Dataset excerpts
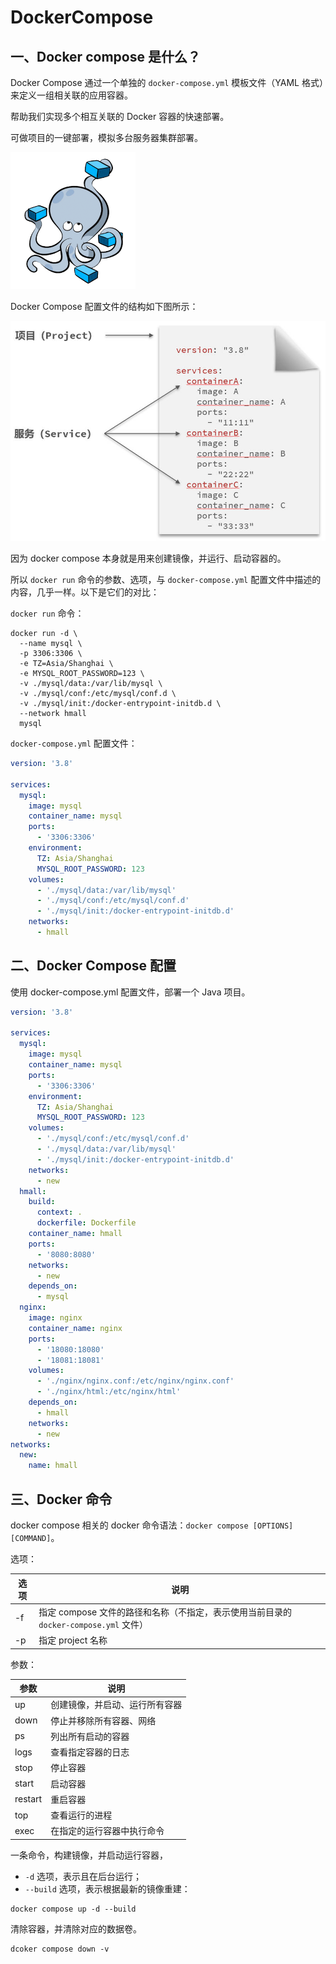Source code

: # DockerCompose

## 一、Docker compose 是什么？

Docker Compose 通过一个单独的 `docker-compose.yml` 模板文件（YAML 格式）来定义一组相关联的应用容器。

帮助我们实现多个相互关联的 Docker 容器的快速部署。

可做项目的一键部署，模拟多台服务器集群部署。

![DpckerComposeLogo](NodeAssets/DpckerComposeLogo.png)

Docker Compose 配置文件的结构如下图所示：

![dockerCompose配置文件结构](NodeAssets/dockerCompose配置文件结构.jpg)

因为 docker compose 本身就是用来创建镜像，并运行、启动容器的。

所以 `docker run` 命令的参数、选项，与 `docker-compose.yml` 配置文件中描述的内容，几乎一样。以下是它们的对比：

`docker run` 命令：

```shell
docker run -d \
  --name mysql \
  -p 3306:3306 \
  -e TZ=Asia/Shanghai \
  -e MYSQL_ROOT_PASSWORD=123 \
  -v ./mysql/data:/var/lib/mysql \
  -v ./mysql/conf:/etc/mysql/conf.d \
  -v ./mysql/init:/docker-entrypoint-initdb.d \
  --network hmall
  mysql
```

`docker-compose.yml` 配置文件：

```yaml
version: '3.8'

services:
  mysql:
    image: mysql
    container_name: mysql
    ports:
      - '3306:3306'
    environment:
      TZ: Asia/Shanghai
      MYSQL_ROOT_PASSWORD: 123
    volumes:
      - './mysql/data:/var/lib/mysql'
      - './mysql/conf:/etc/mysql/conf.d'
      - './mysql/init:/docker-entrypoint-initdb.d'
    networks:
      - hmall
```

## 二、Docker Compose 配置

使用 docker-compose.yml 配置文件，部署一个 Java 项目。

```yaml
version: '3.8'

services:
  mysql:
    image: mysql
    container_name: mysql
    ports:
      - '3306:3306'
    environment:
      TZ: Asia/Shanghai
      MYSQL_ROOT_PASSWORD: 123
    volumes:
      - './mysql/conf:/etc/mysql/conf.d'
      - './mysql/data:/var/lib/mysql'
      - './mysql/init:/docker-entrypoint-initdb.d'
    networks:
      - new
  hmall:
    build:
      context: .
      dockerfile: Dockerfile
    container_name: hmall
    ports:
      - '8080:8080'
    networks:
      - new
    depends_on:
      - mysql
  nginx:
    image: nginx
    container_name: nginx
    ports:
      - '18080:18080'
      - '18081:18081'
    volumes:
      - './nginx/nginx.conf:/etc/nginx/nginx.conf'
      - './nginx/html:/etc/nginx/html'
    depends_on:
      - hmall
    networks:
      - new
networks:
  new:
    name: hmall
```

## 三、Docker 命令

docker compose 相关的 docker 命令语法：`docker compose [OPTIONS] [COMMAND]`。

选项：

| 选项 | 说明                                                         |
| ---- | ------------------------------------------------------------ |
| -f   | 指定 compose 文件的路径和名称（不指定，表示使用当前目录的 `docker-compose.yml` 文件） |
| -p   | 指定 project 名称                                            |

参数：

| 参数    | 说明                                      |
| ------- | ----------------------------------------- |
| up  | 创建镜像，并启动、运行所有容器 |
| down    | 停止并移除所有容器、网络                  |
| ps      | 列出所有启动的容器                        |
| logs    | 查看指定容器的日志                        |
| stop    | 停止容器                                  |
| start   | 启动容器                                  |
| restart | 重启容器                                  |
| top     | 查看运行的进程                            |
| exec    | 在指定的运行容器中执行命令              |

一条命令，构建镜像，并启动运行容器，

- `-d` 选项，表示且在后台运行；
- `--build` 选项，表示根据最新的镜像重建：

```shell
docker compose up -d --build
```

清除容器，并清除对应的数据卷。

```shell
dcoker compose down -v
```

**WORK TO COMPLETE**. Output each line above exactly. Skip the images.

**SOLVED EXERCISE**.
Source code

: # DockerCompose

## 一、Docker compose 是什么？

Docker Compose 通过一个单独的 `docker-compose.yml` 模板文件（YAML 格式）来定义一组相关联的应用容器。

帮助我们实现多个相互关联的 Docker 容器的快速部署。

可做项目的一键部署，模拟多台服务器集群部署。

![DpckerComposeLogo](NodeAssets/DpckerComposeLogo.png)

Docker Compose 配置文件的结构如下图所示：

![dockerCompose配置文件结构](NodeAssets/dockerCompose配置文件结构.jpg)

因为 docker compose 本身就是用来创建镜像，并运行、启动容器的。

所以 `docker run` 命令的参数、选项，与 `docker-compose.yml` 配置文件中描述的内容，几乎一样。以下是它们的对比：

`docker run` 命令：

```shell
docker run -d \
  --name mysql \
  -p 3306:3306 \
  -e TZ=Asia/Shanghai \
  -e MYSQL_ROOT_PASSWORD=123 \
  -v ./mysql/data:/var/lib/mysql \
  -v ./mysql/conf:/etc/mysql/conf.d \
  -v ./mysql/init:/docker-entrypoint-initdb.d \
  --network hmall
  mysql
```

`docker-compose.yml` 配置文件：

```yaml
version: '3.8'

services:
  mysql:
    image: mysql
    container_name: mysql
    ports:
      - '3306:3306'
    environment:
      TZ: Asia/Shanghai
      MYSQL_ROOT_PASSWORD: 123
    volumes:
      - './mysql/data:/var/lib/mysql'
      - './mysql/conf:/etc/mysql/conf.d'
      - './mysql/init:/docker-entrypoint-initdb.d'
    networks:
      - hmall
```

## 二、Docker Compose 配置

使用 docker-compose.yml 配置文件，部署一个 Java 项目。

```yaml
version: '3.8'

services:
  mysql:
    image: mysql
    container_name: mysql
    ports:
      - '3306:3306'
    environment:
      TZ: Asia/Shanghai
      MYSQL_ROOT_PASSWORD: 123
    volumes:
      - './mysql/conf:/etc/mysql/conf.d'
      - './mysql/data:/var/lib/mysql'
      - './mysql/init:/docker-entrypoint-initdb.d'
    networks:
      - new
  hmall:
    build:
      context: .
      dockerfile: Dockerfile
    container_name: hmall
    ports:
      - '8080:8080'
    networks:
      - new
    depends_on:
      - mysql
  nginx:
    image: nginx
    container_name: nginx
    ports:
      - '18080:18080'
      - '18081:18081'
    volumes:
      - './nginx/nginx.conf:/etc/nginx/nginx.conf'
      - './nginx/html:/etc/nginx/html'
    depends_on:
      - hmall
    networks:
      - new
networks:
  new:
    name: hmall
```

## 三、Docker 命令

docker compose 相关的 docker 命令语法：`docker compose [OPTIONS] [COMMAND]`。

选项：

| 选项 | 说明                                                         |
| ---- | ------------------------------------------------------------ |
| -f   | 指定 compose 文件的路径和名称（不指定，表示使用当前目录的 `docker-compose.yml` 文件） |
| -p   | 指定 project 名称                                            |

参数：

| 参数    | 说明                                      |
| ------- | ----------------------------------------- |
| up  | 创建镜像，并启动、运行所有容器 |
| down    | 停止并移除所有容器、网络                  |
| ps      | 列出所有启动的容器                        |
| logs    | 查看指定容器的日志                        |
| stop    | 停止容器                                  |
| start   | 启动容器                                  |
| restart | 重启容器                                  |
| top     | 查看运行的进程                            |
| exec    | 在指定的运行容器中执行命令              |

一条命令，构建镜像，并启动运行容器，

- `-d` 选项，表示且在后台运行；
- `--build` 选项，表示根据最新的镜像重建：

```shell
docker compose up -d --build
```

清除容器，并清除对应的数据卷。

```shell
dcoker compose down -v
```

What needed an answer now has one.